FEED Issue 07

62 ROUND TABLE Professional Organisations

FEED : Is there a better way of establishing industry standards and specifications than what we are doing now? Barbara Lange, SMPTE: With new communication and collaboration tools, we are always evolving how we develop standards. For more than ten years, SMPTE has used online collaboration tools to manage the process, and today we are using the latest communications tools. I am sure there are improvements we can make to better achieve our goals in the standards and specifications development process, and we are committed to utilising the best, state-of-the-art resources to continue ensuring we make the process as efficient as possible. Mark Harrison, DPP: The ways of communicating via the web have only supplemented the value of human encounter and I think that’s also true for professional bodies.

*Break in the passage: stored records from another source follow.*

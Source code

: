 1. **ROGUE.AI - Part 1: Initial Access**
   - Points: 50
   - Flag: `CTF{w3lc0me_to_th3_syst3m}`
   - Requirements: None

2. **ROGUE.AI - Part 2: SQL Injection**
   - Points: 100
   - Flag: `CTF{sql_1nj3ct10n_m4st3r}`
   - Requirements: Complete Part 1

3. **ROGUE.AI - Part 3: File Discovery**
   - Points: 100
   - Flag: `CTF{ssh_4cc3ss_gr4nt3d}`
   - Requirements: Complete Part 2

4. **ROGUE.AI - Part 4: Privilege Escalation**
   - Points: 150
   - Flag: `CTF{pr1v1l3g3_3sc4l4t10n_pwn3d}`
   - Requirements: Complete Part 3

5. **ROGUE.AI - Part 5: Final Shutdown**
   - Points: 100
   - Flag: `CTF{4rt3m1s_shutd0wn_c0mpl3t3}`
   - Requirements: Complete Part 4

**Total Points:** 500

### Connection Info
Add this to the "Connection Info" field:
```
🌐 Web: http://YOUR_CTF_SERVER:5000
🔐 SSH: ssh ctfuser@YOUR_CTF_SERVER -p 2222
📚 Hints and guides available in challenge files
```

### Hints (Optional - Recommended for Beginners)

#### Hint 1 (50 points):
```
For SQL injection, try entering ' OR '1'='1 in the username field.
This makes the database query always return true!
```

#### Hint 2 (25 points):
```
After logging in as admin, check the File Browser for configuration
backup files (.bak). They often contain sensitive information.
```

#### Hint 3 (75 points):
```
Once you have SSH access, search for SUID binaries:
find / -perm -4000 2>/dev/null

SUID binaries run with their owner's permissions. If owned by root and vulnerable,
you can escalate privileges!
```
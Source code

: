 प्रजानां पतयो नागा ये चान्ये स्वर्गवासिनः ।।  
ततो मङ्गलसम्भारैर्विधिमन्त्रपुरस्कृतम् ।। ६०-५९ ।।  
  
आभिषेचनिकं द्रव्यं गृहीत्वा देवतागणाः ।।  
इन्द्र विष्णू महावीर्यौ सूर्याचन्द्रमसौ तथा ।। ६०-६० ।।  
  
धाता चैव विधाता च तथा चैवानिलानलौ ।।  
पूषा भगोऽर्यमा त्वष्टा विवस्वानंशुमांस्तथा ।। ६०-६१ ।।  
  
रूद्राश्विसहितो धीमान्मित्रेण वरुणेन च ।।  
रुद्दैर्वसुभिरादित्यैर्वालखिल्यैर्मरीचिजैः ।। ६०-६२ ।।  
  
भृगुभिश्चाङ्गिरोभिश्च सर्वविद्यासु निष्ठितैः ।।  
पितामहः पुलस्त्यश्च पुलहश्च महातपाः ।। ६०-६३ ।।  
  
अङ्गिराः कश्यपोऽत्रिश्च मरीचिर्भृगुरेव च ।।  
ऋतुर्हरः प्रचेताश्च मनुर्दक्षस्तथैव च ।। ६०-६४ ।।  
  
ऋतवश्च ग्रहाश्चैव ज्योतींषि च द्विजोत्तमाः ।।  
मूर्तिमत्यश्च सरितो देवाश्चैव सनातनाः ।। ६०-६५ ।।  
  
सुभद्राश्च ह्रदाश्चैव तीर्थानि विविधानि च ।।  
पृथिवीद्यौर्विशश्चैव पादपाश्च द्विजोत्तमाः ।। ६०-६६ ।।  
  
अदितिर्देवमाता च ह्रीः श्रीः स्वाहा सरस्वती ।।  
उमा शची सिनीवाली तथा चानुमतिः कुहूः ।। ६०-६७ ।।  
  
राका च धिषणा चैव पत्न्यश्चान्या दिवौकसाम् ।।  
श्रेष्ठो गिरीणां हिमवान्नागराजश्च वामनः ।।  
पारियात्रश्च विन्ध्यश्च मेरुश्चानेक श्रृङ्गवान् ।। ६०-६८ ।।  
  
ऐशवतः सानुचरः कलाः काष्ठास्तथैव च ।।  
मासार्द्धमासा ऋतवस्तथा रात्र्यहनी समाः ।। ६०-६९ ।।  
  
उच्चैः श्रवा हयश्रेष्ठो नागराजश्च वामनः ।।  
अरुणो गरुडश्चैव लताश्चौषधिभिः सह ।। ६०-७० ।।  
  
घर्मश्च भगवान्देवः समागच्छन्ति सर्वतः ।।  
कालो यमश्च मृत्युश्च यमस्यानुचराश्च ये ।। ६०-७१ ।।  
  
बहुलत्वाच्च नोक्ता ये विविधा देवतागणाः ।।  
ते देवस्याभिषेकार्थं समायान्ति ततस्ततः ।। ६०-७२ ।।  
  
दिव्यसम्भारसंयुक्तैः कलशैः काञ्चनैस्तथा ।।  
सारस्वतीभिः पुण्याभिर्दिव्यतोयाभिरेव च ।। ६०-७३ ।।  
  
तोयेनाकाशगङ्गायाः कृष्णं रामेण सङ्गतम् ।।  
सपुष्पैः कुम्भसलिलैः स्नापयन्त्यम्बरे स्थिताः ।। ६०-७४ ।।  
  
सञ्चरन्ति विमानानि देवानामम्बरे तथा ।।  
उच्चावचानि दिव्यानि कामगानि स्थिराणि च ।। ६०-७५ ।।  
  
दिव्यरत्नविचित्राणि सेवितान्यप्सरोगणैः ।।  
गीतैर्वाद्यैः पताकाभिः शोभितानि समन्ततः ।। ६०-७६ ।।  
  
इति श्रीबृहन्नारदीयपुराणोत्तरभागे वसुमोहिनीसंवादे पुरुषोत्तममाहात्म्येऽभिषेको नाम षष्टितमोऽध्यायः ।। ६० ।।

Social media provides all sorts of tools and opportunities to chat in general, but people still do want to come together and chat physically – possibly more than ever. In our busy lives, as we get so fragmented, we need those touchstone moments. The way we approach standards and best practices, all those kinds of things are needed as much as ever. However, I feel we should adapt and modernise our approach to them now, because the industry has changed and the speed of change is so great. Precisely what those appropriate new mechanisms are, how they can be effective and who should be involved in them is something a number of us, specifically SMPTE and DPP, are thinking hard about at the moment. Peter White, IABM: The industry is moving too fast to wait for standards to be established, but this does not mean that standards no longer have a place – in a world where collaboration is ever more important, a common ‘language’ is even more vital. We very much welcome moves from standards bodies such as SMPTE to streamline their procedures to enable vital standards to be ratified and adopted more speedily. The proliferation of bodies established for a particular standard or protocol is not helping the issue: as we are witnessing consolidation in media businesses and in the media technology supply chain we are seeing the proliferation of so-called trade bodies which, in reality, are often just looking after vested interests.